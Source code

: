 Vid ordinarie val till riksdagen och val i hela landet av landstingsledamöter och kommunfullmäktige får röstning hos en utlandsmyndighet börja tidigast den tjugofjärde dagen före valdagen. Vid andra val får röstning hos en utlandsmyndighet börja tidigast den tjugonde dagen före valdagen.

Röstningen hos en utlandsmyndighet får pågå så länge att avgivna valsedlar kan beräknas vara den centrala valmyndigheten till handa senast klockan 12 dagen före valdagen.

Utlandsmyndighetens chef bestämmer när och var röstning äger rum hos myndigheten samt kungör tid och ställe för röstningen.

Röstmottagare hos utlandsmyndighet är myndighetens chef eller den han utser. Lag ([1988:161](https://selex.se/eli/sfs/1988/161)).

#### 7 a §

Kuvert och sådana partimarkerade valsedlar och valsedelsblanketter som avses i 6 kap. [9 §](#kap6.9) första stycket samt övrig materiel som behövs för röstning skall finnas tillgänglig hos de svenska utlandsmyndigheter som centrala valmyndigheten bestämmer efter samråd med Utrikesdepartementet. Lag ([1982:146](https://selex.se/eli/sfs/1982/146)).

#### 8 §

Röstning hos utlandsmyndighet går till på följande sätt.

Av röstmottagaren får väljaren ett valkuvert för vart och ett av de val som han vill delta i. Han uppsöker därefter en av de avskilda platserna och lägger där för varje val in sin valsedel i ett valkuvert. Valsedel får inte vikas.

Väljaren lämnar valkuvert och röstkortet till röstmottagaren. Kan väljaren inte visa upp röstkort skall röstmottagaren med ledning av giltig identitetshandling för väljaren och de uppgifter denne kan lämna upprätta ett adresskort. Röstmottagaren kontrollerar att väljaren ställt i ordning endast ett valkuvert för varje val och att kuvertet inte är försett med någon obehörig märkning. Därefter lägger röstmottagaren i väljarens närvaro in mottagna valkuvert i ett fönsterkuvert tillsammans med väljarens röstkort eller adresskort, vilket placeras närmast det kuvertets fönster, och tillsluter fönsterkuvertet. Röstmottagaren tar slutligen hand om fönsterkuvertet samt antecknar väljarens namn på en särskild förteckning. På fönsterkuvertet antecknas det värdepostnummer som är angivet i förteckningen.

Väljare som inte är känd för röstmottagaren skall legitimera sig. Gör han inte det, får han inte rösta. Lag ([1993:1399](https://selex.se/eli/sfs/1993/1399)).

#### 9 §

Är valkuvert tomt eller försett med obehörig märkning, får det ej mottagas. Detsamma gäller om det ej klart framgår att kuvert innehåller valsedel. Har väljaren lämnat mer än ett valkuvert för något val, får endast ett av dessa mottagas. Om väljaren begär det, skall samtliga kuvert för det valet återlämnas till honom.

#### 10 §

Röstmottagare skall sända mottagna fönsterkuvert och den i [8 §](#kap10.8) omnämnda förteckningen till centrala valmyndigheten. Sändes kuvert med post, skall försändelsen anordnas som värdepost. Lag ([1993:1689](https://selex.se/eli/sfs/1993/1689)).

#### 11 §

● Task details
Word for word, set down every line of the material above.

● Exercise answer
Source code

: Vid ordinarie val till riksdagen och val i hela landet av landstingsledamöter och kommunfullmäktige får röstning hos en utlandsmyndighet börja tidigast den tjugofjärde dagen före valdagen. Vid andra val får röstning hos en utlandsmyndighet börja tidigast den tjugonde dagen före valdagen.

Röstningen hos en utlandsmyndighet får pågå så länge att avgivna valsedlar kan beräknas vara den centrala valmyndigheten till handa senast klockan 12 dagen före valdagen.

Utlandsmyndighetens chef bestämmer när och var röstning äger rum hos myndigheten samt kungör tid och ställe för röstningen.

Röstmottagare hos utlandsmyndighet är myndighetens chef eller den han utser. Lag ([1988:161](https://selex.se/eli/sfs/1988/161)).

#### 7 a §

Kuvert och sådana partimarkerade valsedlar och valsedelsblanketter som avses i 6 kap. [9 §](#kap6.9) första stycket samt övrig materiel som behövs för röstning skall finnas tillgänglig hos de svenska utlandsmyndigheter som centrala valmyndigheten bestämmer efter samråd med Utrikesdepartementet. Lag ([1982:146](https://selex.se/eli/sfs/1982/146)).

#### 8 §

Röstning hos utlandsmyndighet går till på följande sätt.

Av röstmottagaren får väljaren ett valkuvert för vart och ett av de val som han vill delta i. Han uppsöker därefter en av de avskilda platserna och lägger där för varje val in sin valsedel i ett valkuvert. Valsedel får inte vikas.

Väljaren lämnar valkuvert och röstkortet till röstmottagaren. Kan väljaren inte visa upp röstkort skall röstmottagaren med ledning av giltig identitetshandling för väljaren och de uppgifter denne kan lämna upprätta ett adresskort. Röstmottagaren kontrollerar att väljaren ställt i ordning endast ett valkuvert för varje val och att kuvertet inte är försett med någon obehörig märkning. Därefter lägger röstmottagaren i väljarens närvaro in mottagna valkuvert i ett fönsterkuvert tillsammans med väljarens röstkort eller adresskort, vilket placeras närmast det kuvertets fönster, och tillsluter fönsterkuvertet. Röstmottagaren tar slutligen hand om fönsterkuvertet samt antecknar väljarens namn på en särskild förteckning. På fönsterkuvertet antecknas det värdepostnummer som är angivet i förteckningen.

Väljare som inte är känd för röstmottagaren skall legitimera sig. Gör han inte det, får han inte rösta. Lag ([1993:1399](https://selex.se/eli/sfs/1993/1399)).

#### 9 §

Är valkuvert tomt eller försett med obehörig märkning, får det ej mottagas. Detsamma gäller om det ej klart framgår att kuvert innehåller valsedel. Har väljaren lämnat mer än ett valkuvert för något val, får endast ett av dessa mottagas. Om väljaren begär det, skall samtliga kuvert för det valet återlämnas till honom.

#### 10 §

Röstmottagare skall sända mottagna fönsterkuvert och den i [8 §](#kap10.8) omnämnda förteckningen till centrala valmyndigheten. Sändes kuvert med post, skall försändelsen anordnas som värdepost. Lag ([1993:1689](https://selex.se/eli/sfs/1993/1689)).

#### 11 §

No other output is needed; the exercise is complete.